Gendis berjalan keluar ruangan, dia merasa sesak saat teringat semuanya. Kejadian-kejadian itu berputar terus di otaknya. 

Ponsel yang ia genggam bergetar, dia mengira hanya notif seperti biasa. Dan tidak berniat untuk membukanya. 

Akan tetapi, justru ponsel itu berdering sangat nyaring, menandakan bahwa ada panggilan masuk. 

Hanan. 

Nama yang tertera jelas di posel Gendis, dulu sebelum kebohongan suaminya terbongkar dia masih menyimpan nomor suaminya dengan nama 'Suamiku', tetapi setelah semua terbongkar dia mengubahnya dengan nama saja. 

Awalnya dia membiarkan panggilan itu hingga panggilan kedua dia baru mengangkat panggilan itu. 

"Assalamualaikum, Bang." 

"Waalaikumussalam, kenapa semua rekening dan aplikasi Mbankingku tidak bisa di gunakan?" 
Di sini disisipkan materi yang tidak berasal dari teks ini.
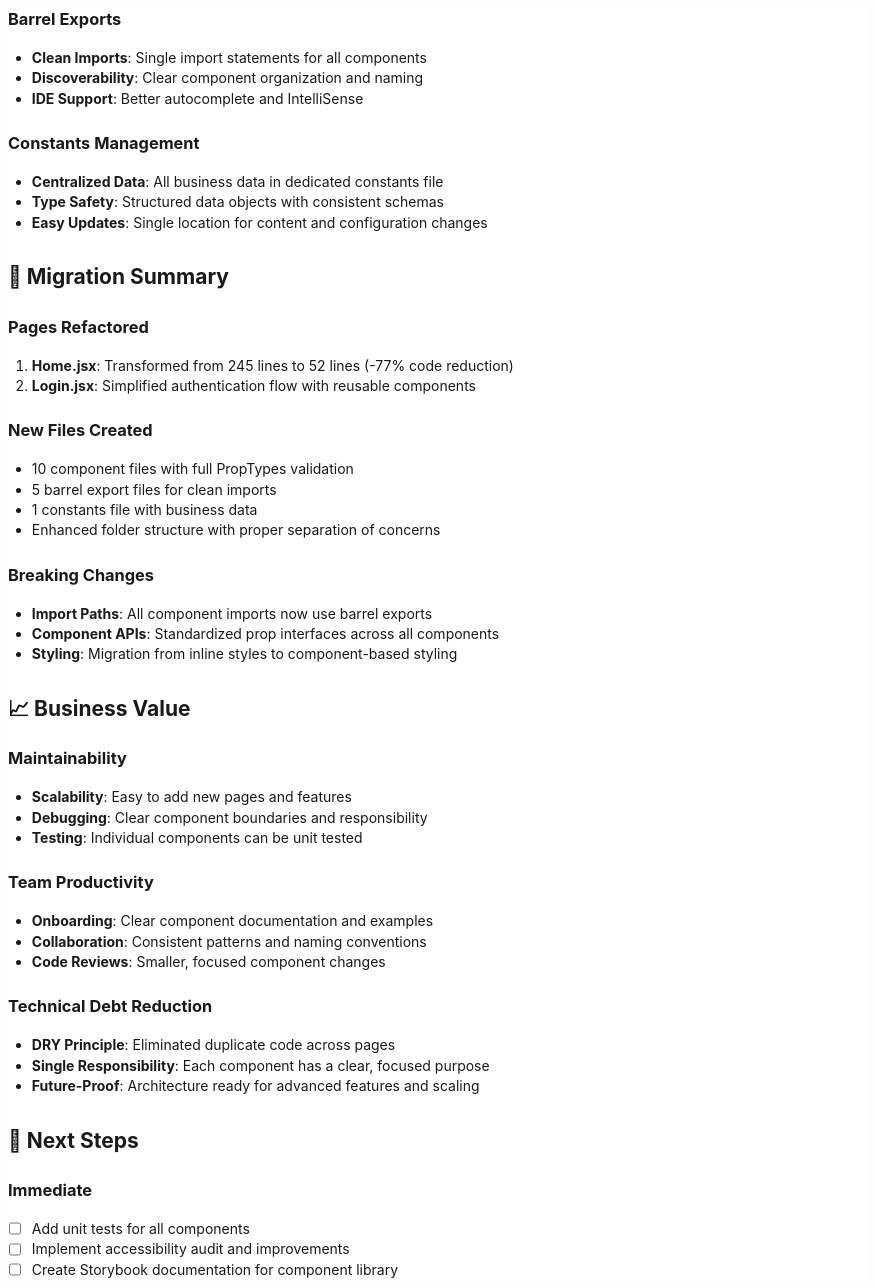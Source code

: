 ### Barrel Exports
- **Clean Imports**: Single import statements for all components
- **Discoverability**: Clear component organization and naming
- **IDE Support**: Better autocomplete and IntelliSense

### Constants Management
- **Centralized Data**: All business data in dedicated constants file
- **Type Safety**: Structured data objects with consistent schemas
- **Easy Updates**: Single location for content and configuration changes

## 🚧 Migration Summary

### Pages Refactored
1. **Home.jsx**: Transformed from 245 lines to 52 lines (-77% code reduction)
2. **Login.jsx**: Simplified authentication flow with reusable components

### New Files Created
- 10 component files with full PropTypes validation
- 5 barrel export files for clean imports
- 1 constants file with business data
- Enhanced folder structure with proper separation of concerns

### Breaking Changes
- **Import Paths**: All component imports now use barrel exports
- **Component APIs**: Standardized prop interfaces across all components
- **Styling**: Migration from inline styles to component-based styling

## 📈 Business Value

### Maintainability
- **Scalability**: Easy to add new pages and features
- **Debugging**: Clear component boundaries and responsibility
- **Testing**: Individual components can be unit tested

### Team Productivity
- **Onboarding**: Clear component documentation and examples
- **Collaboration**: Consistent patterns and naming conventions
- **Code Reviews**: Smaller, focused component changes

### Technical Debt Reduction
- **DRY Principle**: Eliminated duplicate code across pages
- **Single Responsibility**: Each component has a clear, focused purpose
- **Future-Proof**: Architecture ready for advanced features and scaling

## 🎯 Next Steps

### Immediate
- [ ] Add unit tests for all components
- [ ] Implement accessibility audit and improvements
- [ ] Create Storybook documentation for component library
Gendis sudah tahu, pasti suaminya hanya akan menanyakan prihal dia tidak bisa lagi menggunkan semua fasilitas yang Gendis percayakan. 

"Mbanking milikmu? Yang mana aku nggak tau?" tanya Gendis pura-pura tidak paham. 

"Iya, punya kamu. Kenapa nggak bisa di gunakan?" Hanan terdengar kesal. 

"Di situ ada papa yang membiayai semua kebutuhan abang selama di situ, jadi buat apa?" 

"Aku nggak bisa beli apa-apa kalau gini caranya. Kembalikan seperti semula! Atau...!" 

"Atau apa?" Gendis menyela ucapan suaminya, "abang akan memakiku? Menamparku? Lakukan saja kalau bisa! Atau abang mau kembali miskin seperti dulu!" ancam Gendis. 

Tentu saja Hanan tidak mau seperti dulu lagi, tidak mempunyai apa-apa selain nyawa di badan. 

"Terserahlah!" bentak Hanan, lalu mematikan sambungan telepon sepihak.  

"Ini hanya awal, nanti akan kupastikan kau akan kembali seperti dulu!" gumam Gendis geram.